REQUIREMENT:
In the records below, find the line with "3. Unzip the" and the line with "To install a"; return exactly those lines and every line between them.

DATASET ENTRIES:
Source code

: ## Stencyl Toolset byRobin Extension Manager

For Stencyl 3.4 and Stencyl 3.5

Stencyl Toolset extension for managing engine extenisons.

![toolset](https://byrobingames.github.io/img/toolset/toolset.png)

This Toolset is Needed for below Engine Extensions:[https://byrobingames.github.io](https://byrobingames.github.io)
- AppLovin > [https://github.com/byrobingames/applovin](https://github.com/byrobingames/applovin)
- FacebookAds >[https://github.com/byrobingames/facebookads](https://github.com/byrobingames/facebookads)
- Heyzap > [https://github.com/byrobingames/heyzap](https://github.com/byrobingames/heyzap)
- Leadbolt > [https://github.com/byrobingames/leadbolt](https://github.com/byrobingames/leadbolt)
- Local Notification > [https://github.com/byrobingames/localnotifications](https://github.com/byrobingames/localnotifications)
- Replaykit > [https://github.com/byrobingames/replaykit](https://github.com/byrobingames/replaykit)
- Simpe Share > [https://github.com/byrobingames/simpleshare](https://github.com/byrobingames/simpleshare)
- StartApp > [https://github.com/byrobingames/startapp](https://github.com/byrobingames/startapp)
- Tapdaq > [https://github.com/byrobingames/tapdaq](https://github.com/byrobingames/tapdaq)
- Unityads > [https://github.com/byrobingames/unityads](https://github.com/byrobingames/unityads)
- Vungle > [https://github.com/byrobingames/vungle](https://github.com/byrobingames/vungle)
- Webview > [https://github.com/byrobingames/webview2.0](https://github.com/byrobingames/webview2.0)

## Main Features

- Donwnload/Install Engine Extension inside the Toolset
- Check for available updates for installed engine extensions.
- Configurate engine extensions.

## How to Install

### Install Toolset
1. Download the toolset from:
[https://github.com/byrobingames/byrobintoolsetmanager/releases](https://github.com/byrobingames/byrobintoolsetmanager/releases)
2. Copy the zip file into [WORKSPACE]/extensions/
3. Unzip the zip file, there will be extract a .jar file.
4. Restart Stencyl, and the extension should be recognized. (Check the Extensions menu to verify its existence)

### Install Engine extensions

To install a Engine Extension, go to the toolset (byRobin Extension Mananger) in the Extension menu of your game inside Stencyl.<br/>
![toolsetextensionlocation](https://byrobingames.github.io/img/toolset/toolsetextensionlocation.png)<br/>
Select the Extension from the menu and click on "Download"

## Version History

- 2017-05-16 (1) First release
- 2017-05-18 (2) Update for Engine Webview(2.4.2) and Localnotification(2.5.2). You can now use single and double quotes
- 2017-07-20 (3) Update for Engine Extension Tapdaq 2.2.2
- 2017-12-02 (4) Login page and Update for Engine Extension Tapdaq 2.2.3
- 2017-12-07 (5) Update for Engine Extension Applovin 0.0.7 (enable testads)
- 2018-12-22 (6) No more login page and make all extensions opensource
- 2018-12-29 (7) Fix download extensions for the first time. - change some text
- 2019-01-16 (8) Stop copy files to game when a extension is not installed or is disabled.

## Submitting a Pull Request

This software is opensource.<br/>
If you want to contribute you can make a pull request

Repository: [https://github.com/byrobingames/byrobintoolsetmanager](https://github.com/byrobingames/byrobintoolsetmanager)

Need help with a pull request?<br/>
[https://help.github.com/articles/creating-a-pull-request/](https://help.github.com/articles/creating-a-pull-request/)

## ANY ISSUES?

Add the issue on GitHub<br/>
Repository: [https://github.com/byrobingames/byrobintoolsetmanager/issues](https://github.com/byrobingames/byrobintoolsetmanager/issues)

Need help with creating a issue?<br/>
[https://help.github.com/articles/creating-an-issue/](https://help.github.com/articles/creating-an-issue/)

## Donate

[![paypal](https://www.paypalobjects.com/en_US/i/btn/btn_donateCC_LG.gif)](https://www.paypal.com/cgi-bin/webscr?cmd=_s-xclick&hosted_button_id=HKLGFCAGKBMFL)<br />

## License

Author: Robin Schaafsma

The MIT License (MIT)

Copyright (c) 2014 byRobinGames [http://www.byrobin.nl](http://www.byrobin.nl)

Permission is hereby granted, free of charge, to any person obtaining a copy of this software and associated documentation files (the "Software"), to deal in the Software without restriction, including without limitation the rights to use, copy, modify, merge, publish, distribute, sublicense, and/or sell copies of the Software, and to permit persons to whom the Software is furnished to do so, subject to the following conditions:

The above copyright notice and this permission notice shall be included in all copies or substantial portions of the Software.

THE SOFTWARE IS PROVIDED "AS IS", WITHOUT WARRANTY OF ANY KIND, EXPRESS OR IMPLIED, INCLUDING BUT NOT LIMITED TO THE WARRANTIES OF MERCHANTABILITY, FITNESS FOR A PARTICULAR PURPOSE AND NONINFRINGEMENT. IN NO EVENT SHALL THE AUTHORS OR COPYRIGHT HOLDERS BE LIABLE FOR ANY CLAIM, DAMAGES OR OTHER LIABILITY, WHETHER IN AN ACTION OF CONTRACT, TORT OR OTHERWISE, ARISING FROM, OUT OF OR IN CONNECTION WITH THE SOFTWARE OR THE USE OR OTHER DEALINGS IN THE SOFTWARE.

ANSWER TO THIS PROBLEM:
3. Unzip the zip file, there will be extract a .jar file.
4. Restart Stencyl, and the extension should be recognized. (Check the Extensions menu to verify its existence)

### Install Engine extensions

To install a Engine Extension, go to the toolset (byRobin Extension Mananger) in the Extension menu of your game inside Stencyl.<br/>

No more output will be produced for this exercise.